I bought a Bachman Train Set that included "Snap Track". I don't intend to use the track but I wanted to see how it worked so I set it up on the tabletop. I had great difficulty  and when I finished I ran my fingers over the track and felt all these bumps in my track. Upon closer examination I observed that numerous times the track ran over the connectors instead of in them. I went over each bump trying to fix it but discovered that the connectors were completely closed and no I did not do this. The connectors are fastened to the end of the track so I couldn't replace them. I had to pry each one open with a sharp knife so I could connect them.
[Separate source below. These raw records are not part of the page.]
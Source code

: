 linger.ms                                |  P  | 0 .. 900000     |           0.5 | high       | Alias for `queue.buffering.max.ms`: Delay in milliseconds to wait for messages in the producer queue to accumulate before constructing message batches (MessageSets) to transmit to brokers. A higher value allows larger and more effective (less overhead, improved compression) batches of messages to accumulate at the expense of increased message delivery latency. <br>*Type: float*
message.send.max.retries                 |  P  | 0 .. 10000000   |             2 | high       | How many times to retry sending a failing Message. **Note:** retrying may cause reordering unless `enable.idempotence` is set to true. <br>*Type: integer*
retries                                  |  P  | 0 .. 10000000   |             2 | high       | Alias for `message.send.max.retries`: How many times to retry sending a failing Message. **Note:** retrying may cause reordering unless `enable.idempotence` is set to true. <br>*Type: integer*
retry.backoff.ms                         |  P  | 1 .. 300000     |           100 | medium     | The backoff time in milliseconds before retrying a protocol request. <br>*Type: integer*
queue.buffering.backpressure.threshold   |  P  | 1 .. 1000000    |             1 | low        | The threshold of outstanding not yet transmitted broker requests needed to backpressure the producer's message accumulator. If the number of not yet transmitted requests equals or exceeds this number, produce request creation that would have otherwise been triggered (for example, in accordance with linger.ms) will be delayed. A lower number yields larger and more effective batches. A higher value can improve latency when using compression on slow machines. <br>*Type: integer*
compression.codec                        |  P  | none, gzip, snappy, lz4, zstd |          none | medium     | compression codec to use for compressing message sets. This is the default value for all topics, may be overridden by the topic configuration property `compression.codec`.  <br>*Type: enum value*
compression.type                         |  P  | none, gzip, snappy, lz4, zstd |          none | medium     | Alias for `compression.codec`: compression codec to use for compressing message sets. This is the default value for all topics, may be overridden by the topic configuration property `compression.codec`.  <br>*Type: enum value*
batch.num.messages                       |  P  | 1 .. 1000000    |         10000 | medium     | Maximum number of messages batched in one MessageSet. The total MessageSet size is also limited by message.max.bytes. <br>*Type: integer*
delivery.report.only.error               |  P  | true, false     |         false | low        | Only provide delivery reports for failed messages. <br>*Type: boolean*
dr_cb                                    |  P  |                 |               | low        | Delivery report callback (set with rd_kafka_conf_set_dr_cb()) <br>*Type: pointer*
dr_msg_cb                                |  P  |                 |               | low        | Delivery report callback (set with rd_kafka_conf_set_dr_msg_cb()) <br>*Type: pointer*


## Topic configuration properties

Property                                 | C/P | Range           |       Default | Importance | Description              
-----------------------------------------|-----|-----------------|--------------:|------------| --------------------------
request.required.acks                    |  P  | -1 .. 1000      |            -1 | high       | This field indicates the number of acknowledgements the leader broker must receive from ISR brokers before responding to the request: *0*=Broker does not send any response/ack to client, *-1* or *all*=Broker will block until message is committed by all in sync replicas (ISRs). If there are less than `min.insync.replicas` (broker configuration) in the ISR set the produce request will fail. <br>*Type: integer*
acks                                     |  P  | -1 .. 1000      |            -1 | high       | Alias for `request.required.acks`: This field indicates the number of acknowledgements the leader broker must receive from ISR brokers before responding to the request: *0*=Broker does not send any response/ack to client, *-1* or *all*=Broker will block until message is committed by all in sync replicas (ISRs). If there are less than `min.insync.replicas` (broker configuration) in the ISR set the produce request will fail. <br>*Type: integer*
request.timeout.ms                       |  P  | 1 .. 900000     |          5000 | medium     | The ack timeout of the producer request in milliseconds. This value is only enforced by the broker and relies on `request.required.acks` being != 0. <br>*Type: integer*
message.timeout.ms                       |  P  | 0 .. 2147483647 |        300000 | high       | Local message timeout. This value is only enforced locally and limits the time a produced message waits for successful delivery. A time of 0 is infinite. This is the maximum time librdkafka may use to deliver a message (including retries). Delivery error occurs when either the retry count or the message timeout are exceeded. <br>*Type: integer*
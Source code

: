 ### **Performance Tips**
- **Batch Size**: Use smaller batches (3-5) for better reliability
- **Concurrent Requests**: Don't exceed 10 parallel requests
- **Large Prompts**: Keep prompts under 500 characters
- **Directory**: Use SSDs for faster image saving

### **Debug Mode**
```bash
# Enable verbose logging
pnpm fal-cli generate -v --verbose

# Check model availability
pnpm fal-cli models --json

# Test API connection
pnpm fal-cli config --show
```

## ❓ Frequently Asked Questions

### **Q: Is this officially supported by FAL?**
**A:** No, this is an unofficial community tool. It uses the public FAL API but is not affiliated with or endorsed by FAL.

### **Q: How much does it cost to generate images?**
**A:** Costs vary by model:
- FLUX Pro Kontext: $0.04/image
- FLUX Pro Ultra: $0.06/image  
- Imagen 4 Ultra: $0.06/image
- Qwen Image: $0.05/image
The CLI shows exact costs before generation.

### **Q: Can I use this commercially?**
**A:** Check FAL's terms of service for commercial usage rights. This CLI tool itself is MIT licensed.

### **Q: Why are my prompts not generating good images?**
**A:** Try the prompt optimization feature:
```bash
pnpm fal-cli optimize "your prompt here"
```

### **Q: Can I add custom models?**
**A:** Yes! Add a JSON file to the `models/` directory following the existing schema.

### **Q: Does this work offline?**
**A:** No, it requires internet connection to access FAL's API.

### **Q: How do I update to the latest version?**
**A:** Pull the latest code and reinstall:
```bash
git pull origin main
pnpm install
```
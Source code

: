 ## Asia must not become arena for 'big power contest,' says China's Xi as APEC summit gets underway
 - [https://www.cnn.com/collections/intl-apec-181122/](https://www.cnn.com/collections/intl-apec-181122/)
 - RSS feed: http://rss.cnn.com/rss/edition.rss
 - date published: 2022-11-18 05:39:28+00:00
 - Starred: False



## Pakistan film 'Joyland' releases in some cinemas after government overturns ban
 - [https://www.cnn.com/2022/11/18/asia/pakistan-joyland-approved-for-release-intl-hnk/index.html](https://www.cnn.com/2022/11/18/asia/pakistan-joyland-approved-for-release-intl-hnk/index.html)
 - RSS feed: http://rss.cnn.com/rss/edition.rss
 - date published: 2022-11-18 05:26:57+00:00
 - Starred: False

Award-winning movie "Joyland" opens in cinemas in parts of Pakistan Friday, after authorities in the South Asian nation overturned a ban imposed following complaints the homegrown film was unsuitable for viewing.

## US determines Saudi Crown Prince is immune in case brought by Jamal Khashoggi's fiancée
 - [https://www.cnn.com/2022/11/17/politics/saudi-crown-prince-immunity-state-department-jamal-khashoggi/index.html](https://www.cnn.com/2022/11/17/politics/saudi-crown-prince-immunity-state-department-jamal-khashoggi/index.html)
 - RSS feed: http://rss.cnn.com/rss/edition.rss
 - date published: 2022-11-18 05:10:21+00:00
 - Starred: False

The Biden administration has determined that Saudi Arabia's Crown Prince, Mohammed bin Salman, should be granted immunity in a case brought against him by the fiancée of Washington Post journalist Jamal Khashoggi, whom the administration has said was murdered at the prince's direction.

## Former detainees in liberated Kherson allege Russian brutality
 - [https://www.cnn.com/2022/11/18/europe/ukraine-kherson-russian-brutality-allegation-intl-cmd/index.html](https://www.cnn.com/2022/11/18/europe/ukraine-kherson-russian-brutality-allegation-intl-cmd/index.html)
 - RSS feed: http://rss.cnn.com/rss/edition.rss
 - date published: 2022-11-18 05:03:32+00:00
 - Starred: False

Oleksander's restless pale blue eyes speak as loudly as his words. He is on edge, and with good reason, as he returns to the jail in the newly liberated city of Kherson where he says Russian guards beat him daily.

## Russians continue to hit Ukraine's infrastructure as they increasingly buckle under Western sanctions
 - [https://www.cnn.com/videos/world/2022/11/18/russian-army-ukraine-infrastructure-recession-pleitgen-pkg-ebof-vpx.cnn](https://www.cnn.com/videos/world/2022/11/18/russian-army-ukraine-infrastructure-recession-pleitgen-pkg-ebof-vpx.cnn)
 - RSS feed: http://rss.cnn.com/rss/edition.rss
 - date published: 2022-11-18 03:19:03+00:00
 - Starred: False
Putting them together again I experienced another problem they were still tight and in trying to connect them the rail slipped backward out of the "Snaptrack" I got my trusty knife out and forced them against the blade until they were again lined up. It took me the better part of an hour to get them all working. Glad to have Atlas code 100 and code 83 for my layout instead of the "Snap Track" :thumbsdown:


----------



## tkruger (Jan 18, 2009)

The issue I had with the E-Z Track was the additional noise it created over using flex track on a cork road bed. Also I thought the E-Z looked cheeper in comparison to the Flex track.


----------



## Don Chovanec (Jan 13, 2009)

My luck I guess, my set was pobably made at 4:59, right before a 3 day holiday so no quality control. I really think that having the connectors fastened onto the track is a lousy idea. What if you wanted to put a block there? I won't be using them.


----------